Ham is a sandwich of a house: a house straddling either side of the Civil War and a house which literally sandwiches the rooms constructed pre-Civil War to those added after the Restoration:the rooms at the front of the property and the long gallery date from a 1630s remodel by Charles I’s former whipping boy and the rear rooms date back to the latter part of the 16th century, post-Restoration.

Originally built by a courtier of James I (yes, he who commissioned The Queen’s House and was the son of the owner of Temple Newsam) in the 1610s as a single-depth E-shaped design, it continued as the home to important courtiers during the reign of Charles I and Charles II.  It was remodelled by Charles I’s courtier and ‘whipping boy’ William Murray in the 1630s (he added the impressive wooden staircase and marble reliefs of Mars & Minerva in the entrance hall – possibly mean to represent Murray an his wife – and completed much of the decoration that remains in the green closet, the long gallery, the drawing room and on the ceiling of the once dining room.

The hole in the floor of the dining room was cut in the 1690 by William’s daughter, Elizabeth Murray, who together with her husband(s) charmed anyone who was anyone (including Cromwell during the Civil War), added the suite of the rooms at the back of the house in anticipation of her second marriage.

She spared no expense (going as far as to add a cypher into the parquet flooring),moving the marital bedrooms and dining room (if only those leather-clad walls could speak) to the ground floor and creating a Royal Suite upstairs in rooms which were added and squared the original design.  She also added the busts to the facade.  This brought both Ham’s interior decoration and garden design into line with current court fashion.

Elizabeth ultimately spent all her money and had to sell off her husband’s vast library to fund herself in her latter years.

What is a whipping boy?

 How many times have you heard someone calling someone else their ‘whipping boy’?  Depending on the kind of company you keep, perhaps more or less than I have.

The saying relates to the small boy within a childhood kings-to-be’s circle who would take the royal schoolboy’s punishments when his misbehaved.

What do you make of Ham House?

The house and its stewards are trying hard in a very South-West London type of way.

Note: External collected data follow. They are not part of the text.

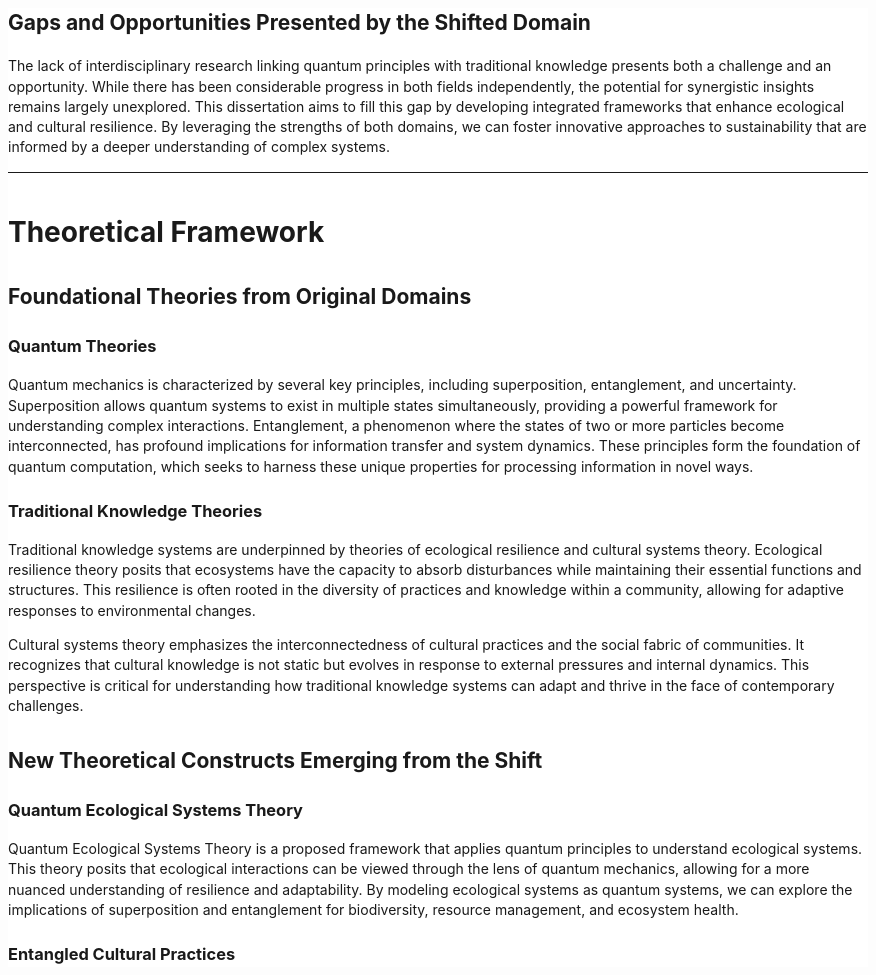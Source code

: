 ## Gaps and Opportunities Presented by the Shifted Domain

The lack of interdisciplinary research linking quantum principles with traditional knowledge presents both a challenge and an opportunity. While there has been considerable progress in both fields independently, the potential for synergistic insights remains largely unexplored. This dissertation aims to fill this gap by developing integrated frameworks that enhance ecological and cultural resilience. By leveraging the strengths of both domains, we can foster innovative approaches to sustainability that are informed by a deeper understanding of complex systems.

---

# Theoretical Framework

## Foundational Theories from Original Domains

### Quantum Theories

Quantum mechanics is characterized by several key principles, including superposition, entanglement, and uncertainty. Superposition allows quantum systems to exist in multiple states simultaneously, providing a powerful framework for understanding complex interactions. Entanglement, a phenomenon where the states of two or more particles become interconnected, has profound implications for information transfer and system dynamics. These principles form the foundation of quantum computation, which seeks to harness these unique properties for processing information in novel ways.

### Traditional Knowledge Theories

Traditional knowledge systems are underpinned by theories of ecological resilience and cultural systems theory. Ecological resilience theory posits that ecosystems have the capacity to absorb disturbances while maintaining their essential functions and structures. This resilience is often rooted in the diversity of practices and knowledge within a community, allowing for adaptive responses to environmental changes.

Cultural systems theory emphasizes the interconnectedness of cultural practices and the social fabric of communities. It recognizes that cultural knowledge is not static but evolves in response to external pressures and internal dynamics. This perspective is critical for understanding how traditional knowledge systems can adapt and thrive in the face of contemporary challenges.

## New Theoretical Constructs Emerging from the Shift

### Quantum Ecological Systems Theory

Quantum Ecological Systems Theory is a proposed framework that applies quantum principles to understand ecological systems. This theory posits that ecological interactions can be viewed through the lens of quantum mechanics, allowing for a more nuanced understanding of resilience and adaptability. By modeling ecological systems as quantum systems, we can explore the implications of superposition and entanglement for biodiversity, resource management, and ecosystem health.

### Entangled Cultural Practices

There is a very good café, a garden half-given over to wilderness (for a bit of naughty fun), dotted with huts in which to hide from the sun, a vegetable garden, shop, introductory video and lawned garden.

In the kitchen there was even some real food.

See here for a full history of the house and its inhabitants, to which I’ll return on a future visit to Ham.  See also these posts on the National Trust’s own blog about Ham House.

When visited: August 2012

House * out of 5: ***

Garden * out of 5: ***

Theme tune: Sisters are Doing it for Themselves (for Elizabeth Murray who certainly didn’t bow down to her husbands)

Website: http://www.nationaltrust.org.uk/ham-house/

5 thoughts on “Ham House (Ham, nr London): a Civil War ham sandwich – whipping boys, extravagance and booksales‏

  1. Thank you, it’s a fabulous house. I last visited Ham in about 1986 and, aside from many unique gems the house holds, the strongest memory I have of Ham is the huge wide elm and oak floorboards upstairs.